Segment Start: Provided information

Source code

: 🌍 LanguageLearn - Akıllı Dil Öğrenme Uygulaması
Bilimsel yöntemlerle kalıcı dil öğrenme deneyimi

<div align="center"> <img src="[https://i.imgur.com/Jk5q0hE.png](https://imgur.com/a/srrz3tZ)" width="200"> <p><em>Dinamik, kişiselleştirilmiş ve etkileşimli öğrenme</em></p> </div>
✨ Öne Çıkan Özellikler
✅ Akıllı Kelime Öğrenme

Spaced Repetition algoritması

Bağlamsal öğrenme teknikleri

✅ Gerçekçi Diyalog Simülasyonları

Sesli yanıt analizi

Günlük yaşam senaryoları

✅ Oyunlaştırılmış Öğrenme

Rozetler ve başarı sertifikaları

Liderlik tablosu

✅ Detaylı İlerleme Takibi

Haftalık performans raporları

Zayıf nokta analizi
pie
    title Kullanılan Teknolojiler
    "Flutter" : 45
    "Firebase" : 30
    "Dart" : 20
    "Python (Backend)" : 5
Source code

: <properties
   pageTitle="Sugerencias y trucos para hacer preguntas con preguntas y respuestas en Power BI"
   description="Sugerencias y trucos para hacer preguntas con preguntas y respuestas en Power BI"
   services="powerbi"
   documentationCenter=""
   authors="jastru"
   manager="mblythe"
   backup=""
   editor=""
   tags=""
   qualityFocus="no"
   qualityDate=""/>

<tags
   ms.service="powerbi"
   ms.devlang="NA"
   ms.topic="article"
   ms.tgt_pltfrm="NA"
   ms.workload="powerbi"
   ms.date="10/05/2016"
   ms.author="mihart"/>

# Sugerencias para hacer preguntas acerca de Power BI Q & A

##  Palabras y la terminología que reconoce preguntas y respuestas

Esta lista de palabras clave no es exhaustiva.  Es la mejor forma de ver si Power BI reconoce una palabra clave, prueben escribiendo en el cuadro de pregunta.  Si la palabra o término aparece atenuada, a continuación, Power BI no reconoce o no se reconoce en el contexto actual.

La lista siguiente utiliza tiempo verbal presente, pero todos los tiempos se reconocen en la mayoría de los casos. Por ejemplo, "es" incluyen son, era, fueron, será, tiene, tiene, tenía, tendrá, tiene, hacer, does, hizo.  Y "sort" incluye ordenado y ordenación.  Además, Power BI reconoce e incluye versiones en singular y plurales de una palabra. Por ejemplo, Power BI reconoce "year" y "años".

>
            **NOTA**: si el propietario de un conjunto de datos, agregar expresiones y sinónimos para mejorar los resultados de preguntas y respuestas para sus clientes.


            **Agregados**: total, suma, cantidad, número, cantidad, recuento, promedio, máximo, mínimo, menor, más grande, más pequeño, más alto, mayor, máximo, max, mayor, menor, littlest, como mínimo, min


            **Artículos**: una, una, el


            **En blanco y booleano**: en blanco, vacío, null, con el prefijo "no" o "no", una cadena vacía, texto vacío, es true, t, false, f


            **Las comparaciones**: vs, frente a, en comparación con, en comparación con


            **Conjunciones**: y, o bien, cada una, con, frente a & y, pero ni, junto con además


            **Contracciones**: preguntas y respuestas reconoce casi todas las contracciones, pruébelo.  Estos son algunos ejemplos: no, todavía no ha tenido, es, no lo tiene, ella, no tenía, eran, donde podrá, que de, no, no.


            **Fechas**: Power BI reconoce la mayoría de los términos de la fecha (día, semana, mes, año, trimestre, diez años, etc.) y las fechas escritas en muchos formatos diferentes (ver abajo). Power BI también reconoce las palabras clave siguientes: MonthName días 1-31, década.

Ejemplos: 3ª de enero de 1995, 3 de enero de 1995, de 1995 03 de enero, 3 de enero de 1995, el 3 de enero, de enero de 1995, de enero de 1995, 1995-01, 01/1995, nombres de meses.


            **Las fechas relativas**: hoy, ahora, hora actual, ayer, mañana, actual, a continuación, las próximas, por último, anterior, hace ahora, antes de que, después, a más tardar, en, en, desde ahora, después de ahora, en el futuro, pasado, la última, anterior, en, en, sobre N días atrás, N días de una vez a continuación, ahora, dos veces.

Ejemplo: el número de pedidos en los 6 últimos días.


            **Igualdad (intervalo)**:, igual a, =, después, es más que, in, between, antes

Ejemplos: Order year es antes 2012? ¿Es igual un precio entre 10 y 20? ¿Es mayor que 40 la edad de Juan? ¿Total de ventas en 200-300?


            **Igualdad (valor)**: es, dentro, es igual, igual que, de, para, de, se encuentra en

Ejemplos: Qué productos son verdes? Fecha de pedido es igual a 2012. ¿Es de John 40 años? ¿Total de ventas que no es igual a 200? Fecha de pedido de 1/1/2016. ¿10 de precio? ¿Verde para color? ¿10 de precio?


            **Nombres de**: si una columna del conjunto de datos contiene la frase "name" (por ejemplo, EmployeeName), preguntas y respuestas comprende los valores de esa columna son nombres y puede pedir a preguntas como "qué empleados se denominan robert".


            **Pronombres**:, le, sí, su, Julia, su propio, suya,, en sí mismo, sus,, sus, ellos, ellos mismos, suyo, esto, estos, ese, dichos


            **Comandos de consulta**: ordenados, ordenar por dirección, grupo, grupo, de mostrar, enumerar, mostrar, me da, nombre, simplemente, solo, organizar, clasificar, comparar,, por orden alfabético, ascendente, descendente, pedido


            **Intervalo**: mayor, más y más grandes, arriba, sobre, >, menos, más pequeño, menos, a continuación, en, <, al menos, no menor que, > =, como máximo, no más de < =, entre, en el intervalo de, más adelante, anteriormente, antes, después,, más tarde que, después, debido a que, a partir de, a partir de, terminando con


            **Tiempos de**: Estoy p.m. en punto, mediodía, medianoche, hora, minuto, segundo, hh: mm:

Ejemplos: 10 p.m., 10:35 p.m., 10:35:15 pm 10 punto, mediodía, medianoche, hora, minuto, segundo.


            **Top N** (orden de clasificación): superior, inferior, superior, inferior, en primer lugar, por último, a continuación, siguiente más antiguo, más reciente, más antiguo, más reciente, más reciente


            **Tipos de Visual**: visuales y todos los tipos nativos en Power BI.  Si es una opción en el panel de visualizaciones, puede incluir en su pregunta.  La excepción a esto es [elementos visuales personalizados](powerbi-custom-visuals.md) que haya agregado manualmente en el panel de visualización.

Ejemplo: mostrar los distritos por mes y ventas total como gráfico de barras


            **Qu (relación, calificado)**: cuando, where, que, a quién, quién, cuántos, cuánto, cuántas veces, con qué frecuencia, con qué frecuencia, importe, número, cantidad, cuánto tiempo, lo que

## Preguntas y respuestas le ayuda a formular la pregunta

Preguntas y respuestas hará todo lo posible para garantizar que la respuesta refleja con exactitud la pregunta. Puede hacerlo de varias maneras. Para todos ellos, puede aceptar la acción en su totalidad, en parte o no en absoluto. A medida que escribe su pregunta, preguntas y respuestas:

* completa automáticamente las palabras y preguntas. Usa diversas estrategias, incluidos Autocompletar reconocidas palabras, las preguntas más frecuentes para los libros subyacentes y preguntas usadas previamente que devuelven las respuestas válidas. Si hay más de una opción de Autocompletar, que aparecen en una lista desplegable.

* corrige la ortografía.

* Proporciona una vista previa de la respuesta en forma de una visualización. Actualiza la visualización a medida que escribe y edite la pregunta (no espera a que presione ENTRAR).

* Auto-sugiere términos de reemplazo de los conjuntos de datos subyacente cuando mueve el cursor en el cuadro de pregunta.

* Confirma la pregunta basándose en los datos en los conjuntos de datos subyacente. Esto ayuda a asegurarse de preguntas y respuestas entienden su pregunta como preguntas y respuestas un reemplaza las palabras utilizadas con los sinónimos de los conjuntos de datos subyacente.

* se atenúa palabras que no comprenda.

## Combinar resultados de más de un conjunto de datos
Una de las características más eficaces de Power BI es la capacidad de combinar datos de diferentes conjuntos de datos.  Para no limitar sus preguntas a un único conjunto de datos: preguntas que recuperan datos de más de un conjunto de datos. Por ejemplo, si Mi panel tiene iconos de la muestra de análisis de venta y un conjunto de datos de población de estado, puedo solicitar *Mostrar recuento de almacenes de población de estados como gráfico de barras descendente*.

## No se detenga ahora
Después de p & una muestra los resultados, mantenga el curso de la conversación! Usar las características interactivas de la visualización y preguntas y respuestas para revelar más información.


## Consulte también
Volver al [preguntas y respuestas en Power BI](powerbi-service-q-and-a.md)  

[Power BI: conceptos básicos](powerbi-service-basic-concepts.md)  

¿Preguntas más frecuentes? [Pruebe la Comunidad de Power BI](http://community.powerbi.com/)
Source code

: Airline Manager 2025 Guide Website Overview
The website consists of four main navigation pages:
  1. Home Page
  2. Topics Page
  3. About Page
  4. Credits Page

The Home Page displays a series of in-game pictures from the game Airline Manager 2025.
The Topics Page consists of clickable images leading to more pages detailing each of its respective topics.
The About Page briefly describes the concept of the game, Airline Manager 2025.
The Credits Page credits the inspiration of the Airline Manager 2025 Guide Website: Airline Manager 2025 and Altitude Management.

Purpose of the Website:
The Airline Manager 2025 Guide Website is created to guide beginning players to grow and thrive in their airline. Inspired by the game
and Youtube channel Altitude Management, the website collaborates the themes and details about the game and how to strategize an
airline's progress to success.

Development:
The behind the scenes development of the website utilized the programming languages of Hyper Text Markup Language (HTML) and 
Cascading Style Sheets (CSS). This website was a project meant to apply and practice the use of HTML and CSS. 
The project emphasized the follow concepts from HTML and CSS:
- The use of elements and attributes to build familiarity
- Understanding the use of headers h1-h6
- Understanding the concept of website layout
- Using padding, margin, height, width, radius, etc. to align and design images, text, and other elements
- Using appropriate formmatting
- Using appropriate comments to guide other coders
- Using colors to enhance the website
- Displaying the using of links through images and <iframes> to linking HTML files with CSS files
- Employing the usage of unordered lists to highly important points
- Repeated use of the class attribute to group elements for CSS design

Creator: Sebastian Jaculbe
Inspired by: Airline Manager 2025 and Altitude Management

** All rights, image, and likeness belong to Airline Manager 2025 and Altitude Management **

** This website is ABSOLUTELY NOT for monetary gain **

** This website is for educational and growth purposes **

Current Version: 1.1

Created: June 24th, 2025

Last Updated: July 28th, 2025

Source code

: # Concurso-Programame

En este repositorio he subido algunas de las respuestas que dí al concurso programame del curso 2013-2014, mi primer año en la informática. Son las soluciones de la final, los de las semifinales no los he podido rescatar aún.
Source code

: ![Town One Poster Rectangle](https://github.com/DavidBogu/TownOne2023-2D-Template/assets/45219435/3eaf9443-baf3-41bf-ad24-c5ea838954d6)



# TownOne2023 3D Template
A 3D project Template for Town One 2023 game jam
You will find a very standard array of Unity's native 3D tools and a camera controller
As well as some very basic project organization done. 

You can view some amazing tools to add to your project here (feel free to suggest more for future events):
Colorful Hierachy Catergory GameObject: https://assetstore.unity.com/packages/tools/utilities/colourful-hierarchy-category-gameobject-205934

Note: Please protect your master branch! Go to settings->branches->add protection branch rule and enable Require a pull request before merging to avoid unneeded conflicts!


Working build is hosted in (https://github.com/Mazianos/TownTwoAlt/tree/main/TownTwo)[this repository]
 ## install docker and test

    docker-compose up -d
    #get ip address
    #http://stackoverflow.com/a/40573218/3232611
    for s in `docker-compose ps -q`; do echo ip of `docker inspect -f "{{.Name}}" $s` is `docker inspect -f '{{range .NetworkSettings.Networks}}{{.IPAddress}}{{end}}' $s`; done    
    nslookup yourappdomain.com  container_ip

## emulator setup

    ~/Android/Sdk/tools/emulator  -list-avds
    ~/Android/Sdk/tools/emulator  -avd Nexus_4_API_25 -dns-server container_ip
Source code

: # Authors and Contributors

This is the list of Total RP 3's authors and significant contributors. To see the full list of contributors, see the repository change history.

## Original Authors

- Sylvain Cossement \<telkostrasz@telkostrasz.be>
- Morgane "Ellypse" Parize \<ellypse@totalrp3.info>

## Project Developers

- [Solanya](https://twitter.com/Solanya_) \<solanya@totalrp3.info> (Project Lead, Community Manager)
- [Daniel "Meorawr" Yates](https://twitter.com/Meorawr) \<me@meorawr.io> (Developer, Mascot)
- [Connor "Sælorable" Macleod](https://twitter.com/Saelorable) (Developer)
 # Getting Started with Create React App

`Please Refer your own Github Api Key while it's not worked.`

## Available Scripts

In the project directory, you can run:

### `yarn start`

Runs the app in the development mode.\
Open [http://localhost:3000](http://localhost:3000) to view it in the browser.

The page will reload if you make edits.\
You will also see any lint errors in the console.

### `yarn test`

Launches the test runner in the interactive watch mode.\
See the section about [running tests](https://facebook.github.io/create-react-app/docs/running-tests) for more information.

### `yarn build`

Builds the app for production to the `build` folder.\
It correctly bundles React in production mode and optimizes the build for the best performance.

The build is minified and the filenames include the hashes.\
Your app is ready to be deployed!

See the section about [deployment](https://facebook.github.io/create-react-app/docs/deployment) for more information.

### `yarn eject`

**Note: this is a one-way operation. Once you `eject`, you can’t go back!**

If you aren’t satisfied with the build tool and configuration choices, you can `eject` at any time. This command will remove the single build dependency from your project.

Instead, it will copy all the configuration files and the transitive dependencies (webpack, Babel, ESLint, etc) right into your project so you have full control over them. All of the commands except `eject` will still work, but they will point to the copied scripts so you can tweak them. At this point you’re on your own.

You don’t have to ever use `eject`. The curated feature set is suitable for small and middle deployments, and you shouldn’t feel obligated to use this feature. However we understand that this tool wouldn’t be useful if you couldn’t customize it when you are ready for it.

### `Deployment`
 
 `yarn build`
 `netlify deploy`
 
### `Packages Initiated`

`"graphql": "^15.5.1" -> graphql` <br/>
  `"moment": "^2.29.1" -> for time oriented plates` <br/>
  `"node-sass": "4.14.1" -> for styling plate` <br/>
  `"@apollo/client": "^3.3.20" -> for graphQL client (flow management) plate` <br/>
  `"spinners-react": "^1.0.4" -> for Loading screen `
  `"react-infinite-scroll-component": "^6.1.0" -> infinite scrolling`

Segment End: Provided information

Your objective
All that should be written out is the stretch of lines above between the one holding "una lista desplegable." and the one holding "cursor en el cuadro de pregunta.", inclusive, exactly as given.

Final answer
* completa automáticamente las palabras y preguntas. Usa diversas estrategias, incluidos Autocompletar reconocidas palabras, las preguntas más frecuentes para los libros subyacentes y preguntas usadas previamente que devuelven las respuestas válidas. Si hay más de una opción de Autocompletar, que aparecen en una lista desplegable.

* corrige la ortografía.

* Proporciona una vista previa de la respuesta en forma de una visualización. Actualiza la visualización a medida que escribe y edite la pregunta (no espera a que presione ENTRAR).

* Auto-sugiere términos de reemplazo de los conjuntos de datos subyacente cuando mueve el cursor en el cuadro de pregunta.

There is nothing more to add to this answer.